Tuesday, May 14, 2013

5/14/13. The Little Frying Pan. This is the city: El Centro, California. It was cloudless and hot, the kind of "hot" that makes the sky colorless and opaque. My name is Kathy; I'm not a cop. The boss is Captain Martha the Panda. The case: Get to Tucson, AZ, via mysterious byways (I-8, I-10). Lt. Matilda the Cat and I discussed several approaches and decided to get on I-8 and see what would happen.
   Last night I woke up with my left arm curled around a cat, who'd buried his face in my armpit. We had a suspect: Officer Nelson the Orange Tabby. Damn! No cat! Maybe it was the late Sergeant Willow making a stealth  visit.
  Another note from yesterday, on the hazards of losing weight: I was using my extra-long squeegee to wash my windshield while filling the gas tank, so I literally had my hands full, when I felt something slithering a little below my waist. Then it crept down to my navel but didn't stop there. By the time I had dropped the squeegee and checked my creeping shorts, they had fallen to the top of my pubic bone. That's not supposed to be the public bone, and I hauled the shorts up just in time. Must now tuck shirttails in to add friction and help avert pantsing myself.

Monday, May 13, 2013

5/13/13 -- Later that same day....

   9:50 PM After packing the van, I felt like someone had let the air out of me. I got away at 4 PM and thought I'd be lucky to make it to El Cajon.
   To my surprise, I did get to El Centro. Really enjoyed the drive over the Laguna Mountains.
   Am tucked into a space in the Sunbeam Lake RV Resort (said lake being a small pond). Arrived about 8 PM after having driven around for about 30 minutes looking for it in the dark. 
   Nighttime temp okay. I interrogated the manager, and she said the daytime temp was 107 degrees F! IN MAY!

5/13/2013. The Big Goodbye Day

   5/13/2013: This is the city: Oceanside, California. It was a Monday. I was working the Get Van Packed Division. The name's Ant Kathy. My partners were Martha the Panda and Matilda the Cat.

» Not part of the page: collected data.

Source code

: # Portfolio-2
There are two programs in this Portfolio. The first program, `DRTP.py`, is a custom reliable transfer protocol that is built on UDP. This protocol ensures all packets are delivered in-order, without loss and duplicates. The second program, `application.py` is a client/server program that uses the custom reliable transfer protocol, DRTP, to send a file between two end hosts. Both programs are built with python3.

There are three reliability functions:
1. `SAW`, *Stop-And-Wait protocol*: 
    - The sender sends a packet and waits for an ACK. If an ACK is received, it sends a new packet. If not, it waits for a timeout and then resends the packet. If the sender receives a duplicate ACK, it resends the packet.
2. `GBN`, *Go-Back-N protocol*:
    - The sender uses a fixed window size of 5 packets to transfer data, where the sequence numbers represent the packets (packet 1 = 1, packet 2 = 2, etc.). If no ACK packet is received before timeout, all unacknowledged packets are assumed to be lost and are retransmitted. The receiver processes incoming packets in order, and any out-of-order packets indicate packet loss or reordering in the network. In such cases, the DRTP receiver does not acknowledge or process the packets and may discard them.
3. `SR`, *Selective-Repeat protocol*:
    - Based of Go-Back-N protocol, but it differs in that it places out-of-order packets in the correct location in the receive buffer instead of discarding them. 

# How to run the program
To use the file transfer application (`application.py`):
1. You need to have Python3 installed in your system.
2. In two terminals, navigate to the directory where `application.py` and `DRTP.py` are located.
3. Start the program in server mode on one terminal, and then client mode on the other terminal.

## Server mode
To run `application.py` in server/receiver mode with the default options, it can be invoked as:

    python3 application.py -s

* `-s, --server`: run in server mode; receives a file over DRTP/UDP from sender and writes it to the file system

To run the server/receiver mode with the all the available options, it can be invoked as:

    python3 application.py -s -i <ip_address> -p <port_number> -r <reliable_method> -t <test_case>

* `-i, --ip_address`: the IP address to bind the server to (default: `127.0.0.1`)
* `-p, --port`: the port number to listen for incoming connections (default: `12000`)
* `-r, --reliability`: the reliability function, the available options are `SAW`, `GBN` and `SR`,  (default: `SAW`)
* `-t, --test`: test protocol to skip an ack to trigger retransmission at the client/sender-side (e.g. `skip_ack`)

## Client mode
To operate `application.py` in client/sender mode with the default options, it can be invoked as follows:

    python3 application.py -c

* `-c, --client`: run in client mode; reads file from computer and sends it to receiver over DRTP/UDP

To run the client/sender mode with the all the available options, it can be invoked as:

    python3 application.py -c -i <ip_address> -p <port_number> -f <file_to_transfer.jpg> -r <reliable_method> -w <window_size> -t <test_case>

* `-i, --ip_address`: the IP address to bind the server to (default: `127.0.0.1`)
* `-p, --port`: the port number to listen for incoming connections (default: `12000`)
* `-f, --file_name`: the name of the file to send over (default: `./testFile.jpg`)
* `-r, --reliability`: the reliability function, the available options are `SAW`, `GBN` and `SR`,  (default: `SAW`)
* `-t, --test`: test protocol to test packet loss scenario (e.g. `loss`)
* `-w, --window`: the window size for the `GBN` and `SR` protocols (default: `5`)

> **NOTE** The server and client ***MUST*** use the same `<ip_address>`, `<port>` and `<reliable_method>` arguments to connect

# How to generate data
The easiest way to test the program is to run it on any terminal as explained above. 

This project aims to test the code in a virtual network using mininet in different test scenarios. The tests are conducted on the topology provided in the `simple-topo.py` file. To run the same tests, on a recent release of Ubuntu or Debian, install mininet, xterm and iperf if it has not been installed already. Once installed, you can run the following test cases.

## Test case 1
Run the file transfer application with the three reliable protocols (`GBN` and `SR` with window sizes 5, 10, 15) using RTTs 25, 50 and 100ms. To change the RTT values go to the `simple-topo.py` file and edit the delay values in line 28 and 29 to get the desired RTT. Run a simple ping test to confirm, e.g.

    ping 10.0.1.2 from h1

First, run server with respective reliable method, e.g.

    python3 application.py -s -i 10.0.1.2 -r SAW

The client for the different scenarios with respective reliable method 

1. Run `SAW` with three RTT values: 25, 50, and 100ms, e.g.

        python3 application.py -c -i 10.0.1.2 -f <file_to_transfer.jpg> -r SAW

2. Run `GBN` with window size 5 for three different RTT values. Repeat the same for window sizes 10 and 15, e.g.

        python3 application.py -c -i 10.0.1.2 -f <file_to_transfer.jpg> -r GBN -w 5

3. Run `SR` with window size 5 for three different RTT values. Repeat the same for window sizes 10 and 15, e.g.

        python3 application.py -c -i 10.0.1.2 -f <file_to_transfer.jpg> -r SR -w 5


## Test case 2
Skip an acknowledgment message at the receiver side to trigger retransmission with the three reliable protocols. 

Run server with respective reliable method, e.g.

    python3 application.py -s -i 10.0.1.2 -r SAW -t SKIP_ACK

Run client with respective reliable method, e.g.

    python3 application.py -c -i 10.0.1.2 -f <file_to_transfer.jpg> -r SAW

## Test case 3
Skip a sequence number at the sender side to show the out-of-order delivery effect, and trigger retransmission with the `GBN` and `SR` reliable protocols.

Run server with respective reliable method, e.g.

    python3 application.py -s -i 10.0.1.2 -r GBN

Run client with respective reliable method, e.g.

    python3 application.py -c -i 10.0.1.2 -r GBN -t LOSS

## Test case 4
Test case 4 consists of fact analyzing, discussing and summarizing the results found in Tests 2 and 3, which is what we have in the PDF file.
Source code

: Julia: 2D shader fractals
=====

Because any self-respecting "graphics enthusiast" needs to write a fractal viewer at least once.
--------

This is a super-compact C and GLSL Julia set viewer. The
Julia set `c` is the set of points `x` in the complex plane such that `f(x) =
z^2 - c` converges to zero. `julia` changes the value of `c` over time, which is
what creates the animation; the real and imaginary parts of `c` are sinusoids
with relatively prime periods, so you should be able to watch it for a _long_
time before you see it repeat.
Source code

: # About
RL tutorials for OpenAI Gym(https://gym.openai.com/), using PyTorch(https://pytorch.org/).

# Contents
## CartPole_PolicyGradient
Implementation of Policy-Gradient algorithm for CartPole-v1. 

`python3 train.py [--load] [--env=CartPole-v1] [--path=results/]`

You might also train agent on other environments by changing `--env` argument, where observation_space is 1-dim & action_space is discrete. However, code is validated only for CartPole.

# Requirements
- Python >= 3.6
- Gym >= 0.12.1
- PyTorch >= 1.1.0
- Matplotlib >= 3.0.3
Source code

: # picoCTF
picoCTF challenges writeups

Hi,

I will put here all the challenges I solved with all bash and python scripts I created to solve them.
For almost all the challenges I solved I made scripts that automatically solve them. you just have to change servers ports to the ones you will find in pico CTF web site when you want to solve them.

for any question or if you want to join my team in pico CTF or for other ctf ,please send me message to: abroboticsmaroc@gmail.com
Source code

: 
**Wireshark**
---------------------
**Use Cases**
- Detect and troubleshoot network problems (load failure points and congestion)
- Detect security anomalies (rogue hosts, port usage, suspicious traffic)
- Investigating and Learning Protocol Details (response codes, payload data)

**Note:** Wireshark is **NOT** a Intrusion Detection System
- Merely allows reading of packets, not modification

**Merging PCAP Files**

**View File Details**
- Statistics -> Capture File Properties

The assignment: Oceanside, CA, to Provincetown, MA, and back in my van-based RV, a 1992 Ford E250.
   11:18 AM: I'm so nervous I get mental whiteouts when I try to think about this trip. Last night I couldn't sleep, so I over-ate "sugarless" desserts. Naturally, that left me badly needing Lotrimin and black tea in the morning. Good thing I'm just naturally cool. I don't care if I get no farther than El Centro today, just as long as I get started. Anxiety is a good waker-upper.
   (Yes, I've been watching old episodes of "Dragnet.")
   _____PM: Finally took off. [FILL IN BLANK BEFORE POSTING!!]